|Summary:||ASTERISK-07409: use of chan_agent in combination with transfers causes deadlock|
|Reporter:||Jared Smith (jsmith)||Labels:|
|Date Opened:||2006-07-28 08:27:46||Date Closed:||2006-09-06 10:06:48|
|Environment:||Attachments:||( 0) deadlock.993.backtrace.txt|
( 1) junky_7604.txt
|Description:||I'm running a queue with around 15 agents (three or four logged in at any time) and up to about 10 callers in the queue. If I run asterisk -rx "show queues" every 30 seconds, eventually it causes Asterisk to stop responding to calls or CLI commands.|
This problem is very similar to bug number 7592, but my machine just deadlocks instead of crashing asterisk like was reported in the other bug.
****** STEPS TO REPRODUCE ******
Setup a queue
Run asterisk -rx "show queues" repeatedly
Watch asterisk deadlock
****** ADDITIONAL INFORMATION ******
I've got debug_threads and dont-optimize turned on (at Russell's request in bug 7592), and I'm seeing lots and lots of the following the logs:
Jul 28 07:21:46 ERROR: ../include/asterisk/lock.h:306 __ast_pthread_mutex_lock: chan_agent.c line 2020 (__login_exec): Deadlock? waited 230 sec for mutex '&p->app_lock'?
Jul 28 07:21:46 ERROR: ../include/asterisk/lock.h:309 __ast_pthread_mutex_lock: chan_agent.c line 950 (agent_new): '&p->app_lock' was locked here.
|Comments:||By: Serge Vecher (serge-v) 2006-07-28 11:12:27|
jsmith: do you want to attach a complete log ...
By: finnepinne (finnepinne) 2006-08-04 06:01:11
I just wanted to report that I am seeing the exact same behaviour on my machine. Our machine stops responding after a while even if not running 'show queues'. We are however using Flash Operator Panel.

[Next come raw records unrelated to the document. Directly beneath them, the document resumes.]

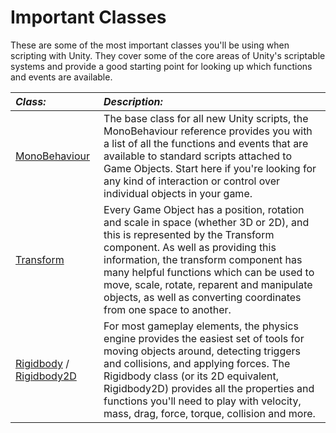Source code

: 
Important Classes 
=============================

These are some of the most important classes you'll be using when scripting with Unity. They cover some of the core areas of Unity's scriptable systems and provide a good starting point for looking up which functions and events are available.


|**_Class:_** |**_Description:_** |
|:---|:---|
|[MonoBehaviour](ScriptRef:MonoBehaviour.html) |The base class for all new Unity scripts, the MonoBehaviour reference provides you with a list of all the functions and events that are available to standard scripts attached to Game Objects. Start here if you're looking for any kind of interaction or control over individual objects in your game. |
|[Transform](ScriptRef:Transform.html) |Every Game Object has a position, rotation and scale in space (whether 3D or 2D), and this is represented by the Transform component. As well as providing this information, the transform component has many helpful functions which can be used to move, scale, rotate, reparent and manipulate objects, as well as converting coordinates from one space to another. |
|[Rigidbody](ScriptRef:Rigidbody.html) / [Rigidbody2D](ScriptRef:Rigidbody2D.html) |For most gameplay elements, the physics engine provides the easiest set of tools for moving objects around, detecting triggers and collisions, and applying forces. The Rigidbody class (or its 2D equivalent, Rigidbody2D) provides all the properties and functions you'll need to play with velocity, mass, drag, force, torque, collision and more. |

By: Jared Smith (jsmith) 2006-08-04 17:57:09
I just uploaded a complete backtrace from today's deadlock, just for historical purposes.

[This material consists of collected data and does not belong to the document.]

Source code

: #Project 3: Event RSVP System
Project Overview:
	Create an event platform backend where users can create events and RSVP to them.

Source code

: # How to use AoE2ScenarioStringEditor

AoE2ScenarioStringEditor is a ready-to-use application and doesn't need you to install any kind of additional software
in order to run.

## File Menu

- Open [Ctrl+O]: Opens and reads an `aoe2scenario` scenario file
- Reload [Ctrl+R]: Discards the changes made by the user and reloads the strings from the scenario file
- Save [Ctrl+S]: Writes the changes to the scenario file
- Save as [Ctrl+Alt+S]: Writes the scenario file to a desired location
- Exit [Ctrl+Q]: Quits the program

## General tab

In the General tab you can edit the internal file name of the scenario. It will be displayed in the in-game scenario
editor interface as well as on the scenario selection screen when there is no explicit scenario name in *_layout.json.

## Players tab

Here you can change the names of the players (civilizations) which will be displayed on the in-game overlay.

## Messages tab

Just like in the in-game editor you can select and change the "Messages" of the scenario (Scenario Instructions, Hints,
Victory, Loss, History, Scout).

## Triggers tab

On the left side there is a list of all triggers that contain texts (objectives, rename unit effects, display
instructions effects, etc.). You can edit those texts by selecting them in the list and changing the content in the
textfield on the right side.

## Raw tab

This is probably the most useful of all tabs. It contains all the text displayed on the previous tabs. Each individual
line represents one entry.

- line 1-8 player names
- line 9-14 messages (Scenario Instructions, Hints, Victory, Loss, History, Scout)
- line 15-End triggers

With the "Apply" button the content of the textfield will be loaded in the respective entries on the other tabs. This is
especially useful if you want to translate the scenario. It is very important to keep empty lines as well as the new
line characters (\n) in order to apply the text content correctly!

By: Russell Bryant (russell) 2006-08-05 00:32:10
Just so it is noted here in this bug, when I logged into jsmith's machine, this problem turned out not to be related to "show queues".
This problem was related to the use of chan_agent in combination with transfers.
If you are experiencing this problem, you are using chan_agent, and your agents are using transfers, I would STRONGLY recommend that you migrate your system to use dynamic queue members instead. If you are not using chan_agent, but are experiencing deadlocks, then please say so that we can figure it out, as it would be a different issue than what jsmith was having.
By: Serge Vecher (serge-v) 2006-08-21 14:34:59
jsmith: did you migrate over to dynamic queues in dialplan. Are we ready to close this issue?
By: Jared Smith (jsmith) 2006-08-22 14:24:17
I've moved over to dynamic queues, and while they work, they're not perfect. First, the queue statistics (if you do a "show queues" from the CLI) is all wrong. It shows agents as not being on a call, even if they are. Second, issuing a "reload" seems to corrupt something in the queue, as doing a "show queues" after a reload shows all kinds of garbage on the screen. If you'd like, I can open these as seperate issues, as they're not 100% related to this particular crash.
By: Jared Smith (jsmith) 2006-08-22 14:25:25
Yes, I've moved to dynamic queues, and transfers no longer crash the system.
By: Serge Vecher (serge-v) 2006-08-22 14:36:49
jsmith: I'm glad your issue is fixed. Please open new bug reports for other issues you've mentioned with dynamic queues. Thanks.